Even worse than "Sherlock New York" (sorry, "Elementary") -

yes, it's "Only Fools and Horses USA", featuring
'ghetto-talking con man' and Del and Rodney's 'perpetual enemy'
..... Trigger.*

(Christopher Lloyd is to play Granddad)

* no, not the horse.


  • edited March 2012
    It really bugs the crap out of me when they "Americanize" a British show. Why can't you just watch the real thing? Is not being American really that huge of a turn-off?

    I mean, I guess the American version of The Office turned out OK, but most of the time you end up with monstrosities like this.
  • edited March 2012
    I honestly don't see how US "Only Fools and Horses" remake could work...and why should it be remade anyway? I'm not even British, yet this still really bugs me to no end. I'm pretty sure the whole thing will flop though (just like the US version of Red Dwarf did). The Office is okay, but Only Fools and Horses is so very,very British in every single way that I can't possibly imagine how they will adapt it without ruining it beyond recognition.

    That being said, I think Christopher Lloyd is a good choice for the role. If the show doesn't flop right away, I might give it a chance just because of him.
  • JenniferJennifer Moderator
    edited March 2012
    It's not just the US that does it, it's the other way around too (Law & Order: UK).

    I don't think it's a bad thing to take a show and adapt it for your country's audience, as long as it retains the original's feel. It's been done before successfully as already mentioned in this thread. Plus the countless successful reality and game shows that have come from one shore and landed in the other.

    Popular culture in one country is different in another, and a lot of people have trouble understanding the accents of people from other countries (or other regions of the same country for that matter). It's all a matter of making a show a success. And if it's done right, it's definitely OK by me.
  • edited March 2012
    I don't really see it as a bad thing either... usually if I like the American version of a show I check out the UK counterpart... Sometimes I like the American version better sometimes the other way around... either way its twice the entertainment.. Sometimes I had already seen the UK show first and I like to see how they localize it and adapt it.

    Saying things like "Americanizing it" makes it seem like you dislike Americans by the way...
  • edited March 2012
    I mean, I guess the American version of The Office turned out OK, but most of the time you end up with monstrosities like this.

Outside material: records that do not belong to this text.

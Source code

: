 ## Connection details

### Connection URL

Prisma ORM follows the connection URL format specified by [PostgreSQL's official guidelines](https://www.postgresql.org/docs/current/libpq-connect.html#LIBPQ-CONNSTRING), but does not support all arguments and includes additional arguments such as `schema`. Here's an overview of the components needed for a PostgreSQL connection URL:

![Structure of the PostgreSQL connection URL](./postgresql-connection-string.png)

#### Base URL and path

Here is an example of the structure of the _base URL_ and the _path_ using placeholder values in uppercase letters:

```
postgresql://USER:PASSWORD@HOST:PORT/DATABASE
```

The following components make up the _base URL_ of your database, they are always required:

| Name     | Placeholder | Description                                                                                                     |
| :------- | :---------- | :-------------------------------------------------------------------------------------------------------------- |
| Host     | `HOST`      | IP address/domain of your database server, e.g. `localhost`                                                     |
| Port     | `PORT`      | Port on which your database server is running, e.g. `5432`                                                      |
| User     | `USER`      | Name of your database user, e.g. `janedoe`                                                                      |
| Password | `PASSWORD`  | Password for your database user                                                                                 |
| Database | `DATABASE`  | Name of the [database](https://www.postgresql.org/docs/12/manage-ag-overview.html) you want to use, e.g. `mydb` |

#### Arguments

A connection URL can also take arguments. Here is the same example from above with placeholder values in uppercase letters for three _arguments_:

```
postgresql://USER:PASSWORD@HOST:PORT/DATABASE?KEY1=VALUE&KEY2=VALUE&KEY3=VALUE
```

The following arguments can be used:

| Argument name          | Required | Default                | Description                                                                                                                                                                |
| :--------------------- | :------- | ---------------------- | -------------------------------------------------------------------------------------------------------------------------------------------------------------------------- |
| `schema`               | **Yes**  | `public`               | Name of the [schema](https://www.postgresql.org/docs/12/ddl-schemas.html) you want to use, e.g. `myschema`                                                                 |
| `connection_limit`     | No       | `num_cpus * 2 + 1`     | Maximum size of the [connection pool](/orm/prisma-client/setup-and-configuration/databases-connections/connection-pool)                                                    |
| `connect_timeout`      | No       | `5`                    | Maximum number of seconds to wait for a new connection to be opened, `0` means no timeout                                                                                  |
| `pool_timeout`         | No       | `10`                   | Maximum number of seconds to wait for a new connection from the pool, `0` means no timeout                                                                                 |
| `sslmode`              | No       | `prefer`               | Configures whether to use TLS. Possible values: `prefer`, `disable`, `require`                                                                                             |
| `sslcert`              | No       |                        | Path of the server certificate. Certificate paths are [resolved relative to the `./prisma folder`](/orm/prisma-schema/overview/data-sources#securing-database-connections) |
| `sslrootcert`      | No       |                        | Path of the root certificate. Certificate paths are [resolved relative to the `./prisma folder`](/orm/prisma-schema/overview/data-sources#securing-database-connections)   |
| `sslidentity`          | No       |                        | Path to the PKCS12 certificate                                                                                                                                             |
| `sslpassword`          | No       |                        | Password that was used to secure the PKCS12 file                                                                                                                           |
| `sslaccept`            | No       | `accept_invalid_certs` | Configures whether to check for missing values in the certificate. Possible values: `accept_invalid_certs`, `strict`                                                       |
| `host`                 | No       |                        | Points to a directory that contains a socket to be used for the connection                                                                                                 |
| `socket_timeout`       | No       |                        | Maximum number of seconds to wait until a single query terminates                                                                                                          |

    Oh gods, Red Dwarf US.. it's like the whole premise of the show was rewritten. They shoehorned in a "sexy" female character, the "messy" guy was just a sloppy dresser, and the atmosphere seemed nonexistent. I certainly didn't see any of the humour carrying across.

    While remaking something to fit your culture isn't always a bad thing, "localization" can often strip away everything that made the original what it is. I found the US Godzilla movie interesting and even entertaining, but it had nothing of what made the Japanese Godzilla movies so endearing to me. As a CGI monster, it lacked the presence of the suited characters; this is something I felt in regards to the new Star Wars films, too.

    Every now and then I'll come across a show that I'd find out was a remake of another show, and I'll usually like one over the other to the point where I don't even wanna watch the other unless nothing else is on.

    Mind you, this could also have something to do with my not really getting a lot of US humour anymore, and having grown up on shows like Benny Hill, Doctor Who, and Absolutely Fabulous. I think if I'd had to watch a US version of 'Allo 'Allo, I'd have gouged out my eyes. :p

    Then again.. we already do have shows that are similar without being remakes, insofar as I know. I can't say I'm a fan of many of today's television shows...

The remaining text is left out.